Le thème de mon exposé, proposé par les organisateurs de ce Colloque - et je profite de l’occasion pour les remercier de cette invitation, qui m’honore beaucoup - le thème de l’exposé donc était le rapport entre l’exclusion au Brésil et le droit de propriété. J’espère avoir aidé à voir comment ce rapport joue :

 Aux racines de la vraie iniquité sociale représentée par l’exclusion, la concentration de la richesse et l’inégalité sociale dont aujourd’hui nous Brésiliens devrions avoir honte, le droit de propriété a été le premier instrument utilisé, il y a déjà un siècle et demi, pour empêcher une partie significative de notre population d’accéder à la terre, en construisant ainsi les bases d’un processus continuel d’exclusion.

 En bloquant aujourd’hui la réforme de la structure de propriété de la terre rurale - ce qu’on appelle la réforme agraire - qui pourrait aider à faire passer des centaines de milliers de Brésiliens de la condition d’exclus à celle de petits agriculteurs, augmentant ainsi notre marché intérieur et donc nos possibilités de développement économique. En bloquant aussi une utilisation sociale de tous les espaces urbains - ce qu’on appelle la réforme urbaine - ce qui pourrait améliorer les conditions de logement et la qualité de vie en général dans les villes vers lesquelles se sont dirigées d’une façon chaque fois plus intense les masses des expulsés des campagnes par les grandes cultures d’exportation.

 En nous ouvrant des perspectives sombres pour le futur, dans la mesure où le type de globalisation qui est jusqu’à maintenant triomphante, sous le commandement des grandes entreprises internationales et des intérêts du capital spéculatif, ne s’occupe pas des exclus, les abandonnant à leur sort. Elle nous impose des règles de commerce et d’investissement international fondées sur un droit de propriété sans aucune restriction sociale.
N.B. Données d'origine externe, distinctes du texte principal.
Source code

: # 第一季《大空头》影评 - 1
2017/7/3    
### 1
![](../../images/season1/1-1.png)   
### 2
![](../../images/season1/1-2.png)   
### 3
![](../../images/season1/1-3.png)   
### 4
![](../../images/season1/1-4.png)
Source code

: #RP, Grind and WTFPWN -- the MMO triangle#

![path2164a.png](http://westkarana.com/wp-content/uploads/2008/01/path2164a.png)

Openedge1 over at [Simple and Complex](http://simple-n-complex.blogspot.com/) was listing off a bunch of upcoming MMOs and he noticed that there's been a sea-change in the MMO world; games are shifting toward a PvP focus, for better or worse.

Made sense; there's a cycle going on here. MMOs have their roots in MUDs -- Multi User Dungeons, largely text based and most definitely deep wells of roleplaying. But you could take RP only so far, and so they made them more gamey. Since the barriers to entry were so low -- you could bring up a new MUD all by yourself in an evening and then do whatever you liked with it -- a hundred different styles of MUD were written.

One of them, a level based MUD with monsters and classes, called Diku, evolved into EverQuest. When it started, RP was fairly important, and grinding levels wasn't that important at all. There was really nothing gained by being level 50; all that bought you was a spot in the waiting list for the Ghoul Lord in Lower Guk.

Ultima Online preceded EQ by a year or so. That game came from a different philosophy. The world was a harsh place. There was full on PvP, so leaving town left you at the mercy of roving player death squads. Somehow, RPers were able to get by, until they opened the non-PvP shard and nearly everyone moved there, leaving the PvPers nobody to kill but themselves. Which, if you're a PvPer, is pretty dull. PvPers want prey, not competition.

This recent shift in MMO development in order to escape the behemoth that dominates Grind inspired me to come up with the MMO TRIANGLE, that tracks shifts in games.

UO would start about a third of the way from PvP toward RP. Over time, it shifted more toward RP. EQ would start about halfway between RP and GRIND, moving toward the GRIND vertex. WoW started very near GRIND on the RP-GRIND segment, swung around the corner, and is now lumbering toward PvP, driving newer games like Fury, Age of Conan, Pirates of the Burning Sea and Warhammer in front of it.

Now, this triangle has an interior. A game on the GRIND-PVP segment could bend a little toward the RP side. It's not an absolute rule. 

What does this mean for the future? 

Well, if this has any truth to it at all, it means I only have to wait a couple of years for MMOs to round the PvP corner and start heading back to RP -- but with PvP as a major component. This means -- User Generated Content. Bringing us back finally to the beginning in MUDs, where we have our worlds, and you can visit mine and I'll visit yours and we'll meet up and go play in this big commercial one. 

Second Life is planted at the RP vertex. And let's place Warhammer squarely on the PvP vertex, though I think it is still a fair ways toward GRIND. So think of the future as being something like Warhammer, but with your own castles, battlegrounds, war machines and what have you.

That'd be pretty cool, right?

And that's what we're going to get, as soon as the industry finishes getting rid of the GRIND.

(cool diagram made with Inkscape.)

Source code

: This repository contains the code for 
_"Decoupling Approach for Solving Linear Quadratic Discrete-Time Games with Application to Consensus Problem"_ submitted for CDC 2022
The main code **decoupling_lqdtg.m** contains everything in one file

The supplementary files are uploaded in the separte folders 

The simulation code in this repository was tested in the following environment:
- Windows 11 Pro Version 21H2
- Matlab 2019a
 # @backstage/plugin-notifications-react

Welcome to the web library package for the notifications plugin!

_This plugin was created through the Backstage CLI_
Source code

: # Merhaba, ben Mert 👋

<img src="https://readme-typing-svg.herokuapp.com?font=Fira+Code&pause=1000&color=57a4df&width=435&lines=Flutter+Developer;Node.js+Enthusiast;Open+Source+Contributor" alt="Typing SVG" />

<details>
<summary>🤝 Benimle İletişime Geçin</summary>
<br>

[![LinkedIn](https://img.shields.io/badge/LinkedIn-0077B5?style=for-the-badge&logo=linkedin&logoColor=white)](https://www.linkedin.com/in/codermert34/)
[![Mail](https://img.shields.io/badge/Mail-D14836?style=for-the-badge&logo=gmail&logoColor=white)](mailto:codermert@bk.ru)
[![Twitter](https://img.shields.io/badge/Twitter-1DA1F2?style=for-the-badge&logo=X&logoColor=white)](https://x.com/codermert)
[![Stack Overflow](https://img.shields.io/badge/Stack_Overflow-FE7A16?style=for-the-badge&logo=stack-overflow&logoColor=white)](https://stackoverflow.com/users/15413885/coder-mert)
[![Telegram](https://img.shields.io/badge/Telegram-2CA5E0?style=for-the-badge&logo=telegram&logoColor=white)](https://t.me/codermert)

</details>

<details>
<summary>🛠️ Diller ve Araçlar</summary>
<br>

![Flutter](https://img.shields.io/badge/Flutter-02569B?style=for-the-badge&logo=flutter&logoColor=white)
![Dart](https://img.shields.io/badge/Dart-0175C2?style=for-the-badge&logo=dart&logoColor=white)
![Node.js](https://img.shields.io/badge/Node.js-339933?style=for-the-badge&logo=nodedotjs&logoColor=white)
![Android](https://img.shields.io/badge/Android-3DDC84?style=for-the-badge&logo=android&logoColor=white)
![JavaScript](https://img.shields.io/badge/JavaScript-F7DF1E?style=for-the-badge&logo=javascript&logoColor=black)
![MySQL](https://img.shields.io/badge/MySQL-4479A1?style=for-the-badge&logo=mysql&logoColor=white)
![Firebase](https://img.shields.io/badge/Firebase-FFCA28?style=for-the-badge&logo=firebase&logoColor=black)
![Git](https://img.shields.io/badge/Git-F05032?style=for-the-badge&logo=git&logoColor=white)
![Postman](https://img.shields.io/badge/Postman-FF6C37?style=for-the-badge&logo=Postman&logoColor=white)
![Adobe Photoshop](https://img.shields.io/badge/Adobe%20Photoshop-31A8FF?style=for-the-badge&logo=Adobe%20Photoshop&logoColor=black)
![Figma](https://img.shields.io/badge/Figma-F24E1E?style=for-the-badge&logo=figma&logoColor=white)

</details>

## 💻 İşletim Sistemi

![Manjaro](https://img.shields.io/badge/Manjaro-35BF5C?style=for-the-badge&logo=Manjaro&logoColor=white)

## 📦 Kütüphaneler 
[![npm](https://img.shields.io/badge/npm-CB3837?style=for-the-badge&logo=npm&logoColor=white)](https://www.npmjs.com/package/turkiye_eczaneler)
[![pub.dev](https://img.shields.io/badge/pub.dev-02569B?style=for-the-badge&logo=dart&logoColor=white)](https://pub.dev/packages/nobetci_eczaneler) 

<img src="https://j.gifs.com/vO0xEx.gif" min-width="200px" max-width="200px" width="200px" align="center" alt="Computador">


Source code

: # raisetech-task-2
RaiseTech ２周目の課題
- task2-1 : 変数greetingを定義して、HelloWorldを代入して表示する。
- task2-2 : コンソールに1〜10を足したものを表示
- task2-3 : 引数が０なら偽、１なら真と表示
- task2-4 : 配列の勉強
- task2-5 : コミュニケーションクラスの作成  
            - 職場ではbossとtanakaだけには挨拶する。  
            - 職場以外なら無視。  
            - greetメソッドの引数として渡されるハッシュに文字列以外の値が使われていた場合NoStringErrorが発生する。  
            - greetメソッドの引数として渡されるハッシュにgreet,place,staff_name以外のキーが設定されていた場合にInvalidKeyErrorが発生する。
Ce droit assure aux entreprises et aux investisseurs, intéressés à gagner de l’argent au Brésil, tous les droits pour utiliser, retirer des fruits et abuser à leur profit de la propriété du capital investi chez nous, contre les générations futures - par des crimes écologiques - et contre l’action des gouvernements qui éventuellement pourraient vouloir s’opposer, au nom des intérêts de la population du pays, à des méthodes et des types de production qui ne respectent pas les droits des citoyens brésiliens.

Heureusement la conscience de toutes ces questions augmente dans mon pays, ce qui nous fait quand même garder l’espoir de construire au Brésil une société plus juste.